** Task objective **
Starting with the line containing "Eggers, D. M., X." and going on through the line containing "McPherson, S. A.", return the lines of the data below exactly, and only those.

━━━━━━

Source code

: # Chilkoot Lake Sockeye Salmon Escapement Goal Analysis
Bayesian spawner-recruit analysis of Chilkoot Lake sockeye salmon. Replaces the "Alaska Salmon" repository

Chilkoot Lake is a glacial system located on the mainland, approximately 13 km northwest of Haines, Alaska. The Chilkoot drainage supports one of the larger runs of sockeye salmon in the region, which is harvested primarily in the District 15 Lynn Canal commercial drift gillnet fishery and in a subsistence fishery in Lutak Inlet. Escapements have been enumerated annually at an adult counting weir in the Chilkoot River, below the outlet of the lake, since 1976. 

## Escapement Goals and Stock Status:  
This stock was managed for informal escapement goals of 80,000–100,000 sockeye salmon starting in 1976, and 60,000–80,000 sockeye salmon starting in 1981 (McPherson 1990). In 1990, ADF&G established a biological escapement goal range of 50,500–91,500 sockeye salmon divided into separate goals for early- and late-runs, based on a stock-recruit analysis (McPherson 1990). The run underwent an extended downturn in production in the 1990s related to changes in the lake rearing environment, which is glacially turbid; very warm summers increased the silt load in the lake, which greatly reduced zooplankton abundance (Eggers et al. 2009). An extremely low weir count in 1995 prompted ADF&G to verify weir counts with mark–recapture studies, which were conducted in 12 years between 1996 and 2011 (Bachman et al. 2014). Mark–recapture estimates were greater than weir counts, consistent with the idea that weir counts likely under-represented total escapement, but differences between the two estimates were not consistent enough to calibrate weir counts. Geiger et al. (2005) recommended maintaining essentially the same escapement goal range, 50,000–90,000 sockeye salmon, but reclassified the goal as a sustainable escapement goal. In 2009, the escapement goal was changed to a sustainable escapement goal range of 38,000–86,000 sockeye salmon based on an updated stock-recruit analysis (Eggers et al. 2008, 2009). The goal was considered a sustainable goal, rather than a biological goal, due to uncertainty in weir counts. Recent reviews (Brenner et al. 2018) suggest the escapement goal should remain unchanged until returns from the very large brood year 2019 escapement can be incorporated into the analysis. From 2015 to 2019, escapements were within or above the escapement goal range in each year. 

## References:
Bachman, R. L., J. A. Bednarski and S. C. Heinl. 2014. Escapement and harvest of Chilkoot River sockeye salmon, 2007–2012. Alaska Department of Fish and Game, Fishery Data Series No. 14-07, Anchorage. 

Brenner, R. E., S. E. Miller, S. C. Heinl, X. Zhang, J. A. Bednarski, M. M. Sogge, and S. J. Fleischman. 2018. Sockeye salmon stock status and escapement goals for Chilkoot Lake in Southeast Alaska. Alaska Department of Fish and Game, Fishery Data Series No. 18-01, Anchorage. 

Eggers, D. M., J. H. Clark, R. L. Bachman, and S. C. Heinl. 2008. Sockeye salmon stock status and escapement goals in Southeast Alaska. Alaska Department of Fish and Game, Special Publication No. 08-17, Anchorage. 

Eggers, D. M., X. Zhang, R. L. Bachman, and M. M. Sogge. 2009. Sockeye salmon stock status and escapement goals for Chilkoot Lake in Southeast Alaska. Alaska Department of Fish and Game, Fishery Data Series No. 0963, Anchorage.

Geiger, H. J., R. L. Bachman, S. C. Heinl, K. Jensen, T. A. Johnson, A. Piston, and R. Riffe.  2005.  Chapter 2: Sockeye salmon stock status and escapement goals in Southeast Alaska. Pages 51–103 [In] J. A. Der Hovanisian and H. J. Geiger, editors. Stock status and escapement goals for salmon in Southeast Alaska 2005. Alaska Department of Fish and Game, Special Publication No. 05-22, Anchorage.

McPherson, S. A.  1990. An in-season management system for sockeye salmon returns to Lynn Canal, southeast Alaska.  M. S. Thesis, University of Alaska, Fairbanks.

━━━━━━

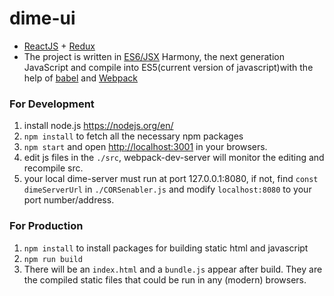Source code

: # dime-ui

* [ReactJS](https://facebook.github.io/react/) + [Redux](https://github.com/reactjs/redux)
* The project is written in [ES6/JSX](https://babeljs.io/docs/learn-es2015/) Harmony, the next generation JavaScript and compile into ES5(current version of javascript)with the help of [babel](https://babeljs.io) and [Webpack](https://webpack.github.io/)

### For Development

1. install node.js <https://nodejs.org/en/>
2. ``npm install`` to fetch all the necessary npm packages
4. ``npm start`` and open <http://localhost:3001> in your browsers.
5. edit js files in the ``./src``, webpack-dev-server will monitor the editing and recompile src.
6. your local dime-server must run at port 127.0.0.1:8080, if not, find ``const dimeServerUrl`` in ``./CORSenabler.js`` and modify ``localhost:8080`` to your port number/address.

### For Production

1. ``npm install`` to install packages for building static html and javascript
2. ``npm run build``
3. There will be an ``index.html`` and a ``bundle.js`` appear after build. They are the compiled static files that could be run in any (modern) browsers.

━━━━━━

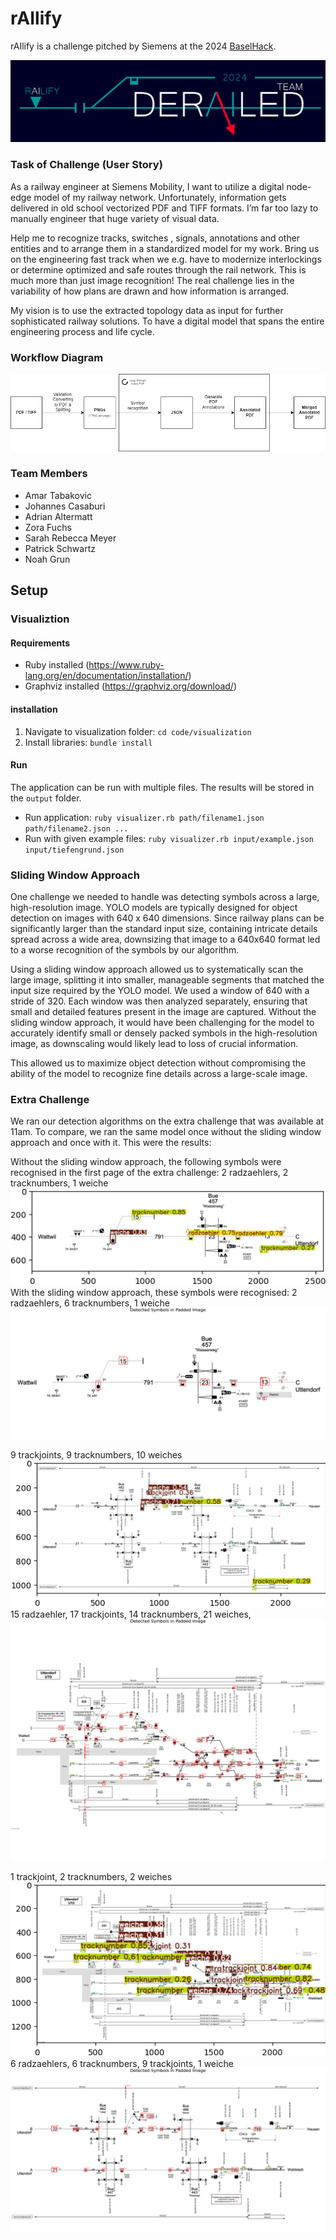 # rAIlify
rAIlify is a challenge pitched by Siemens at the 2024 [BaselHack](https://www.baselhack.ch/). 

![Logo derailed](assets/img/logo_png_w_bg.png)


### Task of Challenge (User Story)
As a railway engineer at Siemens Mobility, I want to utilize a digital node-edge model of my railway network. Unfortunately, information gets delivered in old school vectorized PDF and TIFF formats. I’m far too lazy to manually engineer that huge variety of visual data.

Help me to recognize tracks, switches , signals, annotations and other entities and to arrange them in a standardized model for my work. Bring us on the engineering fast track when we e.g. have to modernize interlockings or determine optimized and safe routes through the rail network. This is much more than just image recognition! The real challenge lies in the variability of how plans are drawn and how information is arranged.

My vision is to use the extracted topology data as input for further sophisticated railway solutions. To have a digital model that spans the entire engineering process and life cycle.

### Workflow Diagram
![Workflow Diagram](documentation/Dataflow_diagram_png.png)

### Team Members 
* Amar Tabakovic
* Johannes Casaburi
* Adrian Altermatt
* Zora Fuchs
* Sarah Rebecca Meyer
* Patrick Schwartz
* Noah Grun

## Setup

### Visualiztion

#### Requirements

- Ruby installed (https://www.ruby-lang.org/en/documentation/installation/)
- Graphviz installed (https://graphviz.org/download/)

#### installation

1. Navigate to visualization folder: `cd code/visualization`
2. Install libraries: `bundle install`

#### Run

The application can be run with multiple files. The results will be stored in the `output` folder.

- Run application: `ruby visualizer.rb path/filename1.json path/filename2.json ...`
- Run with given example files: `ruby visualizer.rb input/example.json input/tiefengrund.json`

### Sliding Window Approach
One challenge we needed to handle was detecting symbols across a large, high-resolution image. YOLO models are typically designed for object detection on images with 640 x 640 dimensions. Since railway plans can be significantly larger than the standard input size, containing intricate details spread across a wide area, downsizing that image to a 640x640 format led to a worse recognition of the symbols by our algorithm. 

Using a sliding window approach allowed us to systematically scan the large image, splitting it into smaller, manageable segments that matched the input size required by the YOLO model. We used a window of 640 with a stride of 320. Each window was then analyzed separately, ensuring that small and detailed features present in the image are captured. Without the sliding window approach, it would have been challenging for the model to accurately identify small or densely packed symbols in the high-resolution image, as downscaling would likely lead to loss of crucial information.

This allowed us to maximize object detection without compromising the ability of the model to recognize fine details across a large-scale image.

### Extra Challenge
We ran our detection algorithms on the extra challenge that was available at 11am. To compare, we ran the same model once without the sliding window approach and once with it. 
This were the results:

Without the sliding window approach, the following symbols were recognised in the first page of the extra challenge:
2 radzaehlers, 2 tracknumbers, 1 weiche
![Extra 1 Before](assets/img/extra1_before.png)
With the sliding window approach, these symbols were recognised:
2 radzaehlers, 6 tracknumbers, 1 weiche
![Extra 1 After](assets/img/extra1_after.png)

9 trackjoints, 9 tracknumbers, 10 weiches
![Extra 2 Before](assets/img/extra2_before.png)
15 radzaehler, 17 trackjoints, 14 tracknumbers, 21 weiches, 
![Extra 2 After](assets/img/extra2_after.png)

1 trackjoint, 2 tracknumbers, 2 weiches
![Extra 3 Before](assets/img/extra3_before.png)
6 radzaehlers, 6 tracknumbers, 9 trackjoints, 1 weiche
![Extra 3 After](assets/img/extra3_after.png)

━━━━━━

** Solution **
Eggers, D. M., X. Zhang, R. L. Bachman, and M. M. Sogge. 2009. Sockeye salmon stock status and escapement goals for Chilkoot Lake in Southeast Alaska. Alaska Department of Fish and Game, Fishery Data Series No. 0963, Anchorage.

Geiger, H. J., R. L. Bachman, S. C. Heinl, K. Jensen, T. A. Johnson, A. Piston, and R. Riffe.  2005.  Chapter 2: Sockeye salmon stock status and escapement goals in Southeast Alaska. Pages 51–103 [In] J. A. Der Hovanisian and H. J. Geiger, editors. Stock status and escapement goals for salmon in Southeast Alaska 2005. Alaska Department of Fish and Game, Special Publication No. 05-22, Anchorage.

McPherson, S. A.  1990. An in-season management system for sockeye salmon returns to Lynn Canal, southeast Alaska.  M. S. Thesis, University of Alaska, Fairbanks.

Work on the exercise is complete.